(Data items)
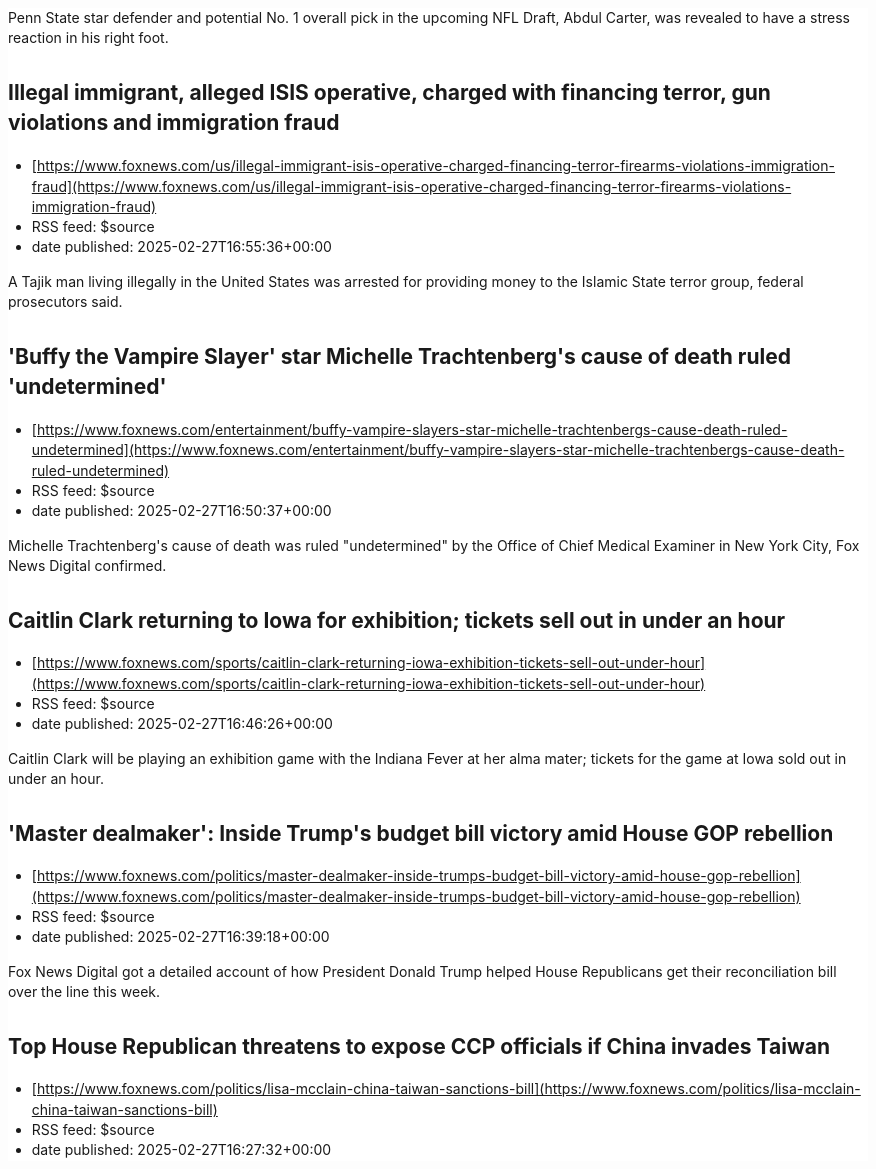 Penn State star defender and potential No. 1 overall pick in the upcoming NFL Draft, Abdul Carter, was revealed to have a stress reaction in his right foot.

## Illegal immigrant, alleged ISIS operative, charged with financing terror, gun violations and immigration fraud
 - [https://www.foxnews.com/us/illegal-immigrant-isis-operative-charged-financing-terror-firearms-violations-immigration-fraud](https://www.foxnews.com/us/illegal-immigrant-isis-operative-charged-financing-terror-firearms-violations-immigration-fraud)
 - RSS feed: $source
 - date published: 2025-02-27T16:55:36+00:00

A Tajik man living illegally in the United States was arrested for providing money to the Islamic State terror group, federal prosecutors said.

## 'Buffy the Vampire Slayer' star Michelle Trachtenberg's cause of death ruled 'undetermined'
 - [https://www.foxnews.com/entertainment/buffy-vampire-slayers-star-michelle-trachtenbergs-cause-death-ruled-undetermined](https://www.foxnews.com/entertainment/buffy-vampire-slayers-star-michelle-trachtenbergs-cause-death-ruled-undetermined)
 - RSS feed: $source
 - date published: 2025-02-27T16:50:37+00:00

Michelle Trachtenberg&apos;s cause of death was ruled &quot;undetermined&quot; by the Office of Chief Medical Examiner in New York City, Fox News Digital confirmed.

## Caitlin Clark returning to Iowa for exhibition; tickets sell out in under an hour
 - [https://www.foxnews.com/sports/caitlin-clark-returning-iowa-exhibition-tickets-sell-out-under-hour](https://www.foxnews.com/sports/caitlin-clark-returning-iowa-exhibition-tickets-sell-out-under-hour)
 - RSS feed: $source
 - date published: 2025-02-27T16:46:26+00:00

Caitlin Clark will be playing an exhibition game with the Indiana Fever at her alma mater; tickets for the game at Iowa sold out in under an hour.

## 'Master dealmaker': Inside Trump's budget bill victory amid House GOP rebellion
 - [https://www.foxnews.com/politics/master-dealmaker-inside-trumps-budget-bill-victory-amid-house-gop-rebellion](https://www.foxnews.com/politics/master-dealmaker-inside-trumps-budget-bill-victory-amid-house-gop-rebellion)
 - RSS feed: $source
 - date published: 2025-02-27T16:39:18+00:00

Fox News Digital got a detailed account of how President Donald Trump helped House Republicans get their reconciliation bill over the line this week.

## Top House Republican threatens to expose CCP officials if China invades Taiwan
 - [https://www.foxnews.com/politics/lisa-mcclain-china-taiwan-sanctions-bill](https://www.foxnews.com/politics/lisa-mcclain-china-taiwan-sanctions-bill)
 - RSS feed: $source
 - date published: 2025-02-27T16:27:32+00:00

— Your assignment —
Return the records exactly as they stand, and drop every picture.

— Result for this task —
 Penn State star defender and potential No. 1 overall pick in the upcoming NFL Draft, Abdul Carter, was revealed to have a stress reaction in his right foot.

## Illegal immigrant, alleged ISIS operative, charged with financing terror, gun violations and immigration fraud
 - [https://www.foxnews.com/us/illegal-immigrant-isis-operative-charged-financing-terror-firearms-violations-immigration-fraud](https://www.foxnews.com/us/illegal-immigrant-isis-operative-charged-financing-terror-firearms-violations-immigration-fraud)
 - RSS feed: $source
 - date published: 2025-02-27T16:55:36+00:00

A Tajik man living illegally in the United States was arrested for providing money to the Islamic State terror group, federal prosecutors said.

## 'Buffy the Vampire Slayer' star Michelle Trachtenberg's cause of death ruled 'undetermined'
 - [https://www.foxnews.com/entertainment/buffy-vampire-slayers-star-michelle-trachtenbergs-cause-death-ruled-undetermined](https://www.foxnews.com/entertainment/buffy-vampire-slayers-star-michelle-trachtenbergs-cause-death-ruled-undetermined)
 - RSS feed: $source
 - date published: 2025-02-27T16:50:37+00:00

Michelle Trachtenberg&apos;s cause of death was ruled &quot;undetermined&quot; by the Office of Chief Medical Examiner in New York City, Fox News Digital confirmed.

## Caitlin Clark returning to Iowa for exhibition; tickets sell out in under an hour
 - [https://www.foxnews.com/sports/caitlin-clark-returning-iowa-exhibition-tickets-sell-out-under-hour](https://www.foxnews.com/sports/caitlin-clark-returning-iowa-exhibition-tickets-sell-out-under-hour)
 - RSS feed: $source
 - date published: 2025-02-27T16:46:26+00:00

Caitlin Clark will be playing an exhibition game with the Indiana Fever at her alma mater; tickets for the game at Iowa sold out in under an hour.

## 'Master dealmaker': Inside Trump's budget bill victory amid House GOP rebellion
 - [https://www.foxnews.com/politics/master-dealmaker-inside-trumps-budget-bill-victory-amid-house-gop-rebellion](https://www.foxnews.com/politics/master-dealmaker-inside-trumps-budget-bill-victory-amid-house-gop-rebellion)
 - RSS feed: $source
 - date published: 2025-02-27T16:39:18+00:00

Fox News Digital got a detailed account of how President Donald Trump helped House Republicans get their reconciliation bill over the line this week.

## Top House Republican threatens to expose CCP officials if China invades Taiwan
 - [https://www.foxnews.com/politics/lisa-mcclain-china-taiwan-sanctions-bill](https://www.foxnews.com/politics/lisa-mcclain-china-taiwan-sanctions-bill)
 - RSS feed: $source
 - date published: 2025-02-27T16:27:32+00:00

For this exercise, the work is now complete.